START TASK INPUT
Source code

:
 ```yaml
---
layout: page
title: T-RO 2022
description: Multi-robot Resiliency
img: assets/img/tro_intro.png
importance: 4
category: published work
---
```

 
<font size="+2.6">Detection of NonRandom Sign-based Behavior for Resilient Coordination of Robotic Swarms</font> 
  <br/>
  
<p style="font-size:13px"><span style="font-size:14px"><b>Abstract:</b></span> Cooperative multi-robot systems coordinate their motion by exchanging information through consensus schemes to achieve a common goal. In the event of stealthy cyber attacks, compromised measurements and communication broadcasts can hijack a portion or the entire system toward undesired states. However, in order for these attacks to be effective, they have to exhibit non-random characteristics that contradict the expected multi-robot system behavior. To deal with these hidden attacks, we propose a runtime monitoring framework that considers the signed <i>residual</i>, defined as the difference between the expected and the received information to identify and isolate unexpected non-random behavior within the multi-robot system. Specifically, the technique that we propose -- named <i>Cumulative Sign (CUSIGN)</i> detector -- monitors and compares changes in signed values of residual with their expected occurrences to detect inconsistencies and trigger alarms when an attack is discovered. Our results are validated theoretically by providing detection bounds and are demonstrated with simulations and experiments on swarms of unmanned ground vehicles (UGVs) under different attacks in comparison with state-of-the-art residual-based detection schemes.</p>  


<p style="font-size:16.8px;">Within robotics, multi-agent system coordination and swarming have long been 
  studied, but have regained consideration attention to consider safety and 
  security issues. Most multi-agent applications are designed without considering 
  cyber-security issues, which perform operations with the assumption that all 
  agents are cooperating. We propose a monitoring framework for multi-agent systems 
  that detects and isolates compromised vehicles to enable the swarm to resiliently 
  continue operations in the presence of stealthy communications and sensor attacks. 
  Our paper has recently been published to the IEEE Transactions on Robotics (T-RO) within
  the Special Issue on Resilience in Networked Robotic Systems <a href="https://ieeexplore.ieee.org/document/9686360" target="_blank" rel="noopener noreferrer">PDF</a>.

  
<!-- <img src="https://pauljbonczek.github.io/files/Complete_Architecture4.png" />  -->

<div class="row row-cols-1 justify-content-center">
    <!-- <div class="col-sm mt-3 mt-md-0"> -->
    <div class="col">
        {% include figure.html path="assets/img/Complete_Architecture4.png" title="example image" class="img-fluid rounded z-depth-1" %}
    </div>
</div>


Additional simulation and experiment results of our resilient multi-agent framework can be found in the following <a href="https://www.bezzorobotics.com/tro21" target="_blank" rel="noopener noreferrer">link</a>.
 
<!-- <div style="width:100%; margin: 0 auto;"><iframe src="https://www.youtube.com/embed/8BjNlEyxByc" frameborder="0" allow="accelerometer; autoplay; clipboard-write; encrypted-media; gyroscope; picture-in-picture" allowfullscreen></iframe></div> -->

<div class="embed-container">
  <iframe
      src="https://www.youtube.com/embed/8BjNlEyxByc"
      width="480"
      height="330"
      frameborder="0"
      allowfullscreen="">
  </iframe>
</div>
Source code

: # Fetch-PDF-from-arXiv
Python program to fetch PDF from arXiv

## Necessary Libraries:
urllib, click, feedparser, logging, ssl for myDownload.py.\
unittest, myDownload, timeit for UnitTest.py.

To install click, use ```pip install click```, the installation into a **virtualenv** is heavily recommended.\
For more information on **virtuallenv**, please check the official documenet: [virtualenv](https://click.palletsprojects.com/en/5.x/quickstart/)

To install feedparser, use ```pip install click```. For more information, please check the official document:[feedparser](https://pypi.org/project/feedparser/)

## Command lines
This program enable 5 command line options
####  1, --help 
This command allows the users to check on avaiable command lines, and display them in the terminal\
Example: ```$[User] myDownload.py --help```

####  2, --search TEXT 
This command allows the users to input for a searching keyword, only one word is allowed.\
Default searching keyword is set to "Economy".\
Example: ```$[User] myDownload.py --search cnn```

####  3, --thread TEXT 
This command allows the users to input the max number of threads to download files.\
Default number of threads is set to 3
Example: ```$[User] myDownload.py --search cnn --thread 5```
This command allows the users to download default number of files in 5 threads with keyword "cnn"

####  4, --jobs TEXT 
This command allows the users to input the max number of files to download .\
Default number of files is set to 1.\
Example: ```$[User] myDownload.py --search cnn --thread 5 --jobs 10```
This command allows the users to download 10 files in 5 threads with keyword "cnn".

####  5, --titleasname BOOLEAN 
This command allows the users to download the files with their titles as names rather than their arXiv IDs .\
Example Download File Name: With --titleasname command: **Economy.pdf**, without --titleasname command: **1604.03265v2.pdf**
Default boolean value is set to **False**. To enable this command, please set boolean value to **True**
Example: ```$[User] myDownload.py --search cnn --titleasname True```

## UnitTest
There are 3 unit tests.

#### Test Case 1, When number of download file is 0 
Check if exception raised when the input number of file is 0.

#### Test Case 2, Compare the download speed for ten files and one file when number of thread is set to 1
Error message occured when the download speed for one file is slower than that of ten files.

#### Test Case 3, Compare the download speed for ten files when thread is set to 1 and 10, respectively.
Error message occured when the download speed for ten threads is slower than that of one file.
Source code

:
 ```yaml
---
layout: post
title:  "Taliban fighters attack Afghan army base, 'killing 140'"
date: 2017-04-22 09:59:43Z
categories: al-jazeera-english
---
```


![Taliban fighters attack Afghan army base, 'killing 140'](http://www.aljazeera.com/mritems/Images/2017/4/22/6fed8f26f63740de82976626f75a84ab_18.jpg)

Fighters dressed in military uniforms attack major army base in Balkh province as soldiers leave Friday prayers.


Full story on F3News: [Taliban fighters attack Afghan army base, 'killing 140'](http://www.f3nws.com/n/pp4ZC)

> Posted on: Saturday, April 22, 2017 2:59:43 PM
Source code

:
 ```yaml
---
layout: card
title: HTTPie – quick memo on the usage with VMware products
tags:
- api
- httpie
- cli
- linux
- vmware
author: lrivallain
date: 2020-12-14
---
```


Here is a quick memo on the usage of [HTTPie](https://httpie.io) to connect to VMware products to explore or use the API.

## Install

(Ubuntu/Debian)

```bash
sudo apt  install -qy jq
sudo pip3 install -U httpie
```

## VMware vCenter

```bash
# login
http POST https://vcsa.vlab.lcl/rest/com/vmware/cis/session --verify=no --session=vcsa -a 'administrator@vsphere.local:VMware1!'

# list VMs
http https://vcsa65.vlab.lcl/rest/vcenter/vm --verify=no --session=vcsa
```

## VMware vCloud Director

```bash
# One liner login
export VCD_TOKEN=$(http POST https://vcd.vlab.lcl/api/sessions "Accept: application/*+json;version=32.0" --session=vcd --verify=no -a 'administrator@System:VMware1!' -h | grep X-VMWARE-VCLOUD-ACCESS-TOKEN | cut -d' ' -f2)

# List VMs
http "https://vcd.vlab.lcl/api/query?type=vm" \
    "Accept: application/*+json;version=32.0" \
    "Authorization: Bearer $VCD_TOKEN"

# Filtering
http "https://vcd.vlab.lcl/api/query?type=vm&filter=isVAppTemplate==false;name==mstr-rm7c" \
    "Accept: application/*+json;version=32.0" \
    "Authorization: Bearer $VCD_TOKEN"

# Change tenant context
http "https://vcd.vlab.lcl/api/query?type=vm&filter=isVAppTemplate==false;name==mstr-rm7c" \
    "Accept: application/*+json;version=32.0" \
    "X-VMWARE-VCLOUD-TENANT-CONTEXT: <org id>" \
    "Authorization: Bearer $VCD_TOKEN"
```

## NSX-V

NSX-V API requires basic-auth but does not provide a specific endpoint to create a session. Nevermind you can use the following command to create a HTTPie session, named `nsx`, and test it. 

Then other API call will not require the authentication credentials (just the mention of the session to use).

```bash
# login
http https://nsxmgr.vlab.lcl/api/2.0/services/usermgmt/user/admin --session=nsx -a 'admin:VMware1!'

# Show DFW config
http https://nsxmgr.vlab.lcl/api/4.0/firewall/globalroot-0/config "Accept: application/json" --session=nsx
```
END TASK INPUT
### REQUIRED WORK
Exactly how many lines of the listing hold the word "Afghan"? Give the number with nothing else.

### RESULT FOR THIS TASK
3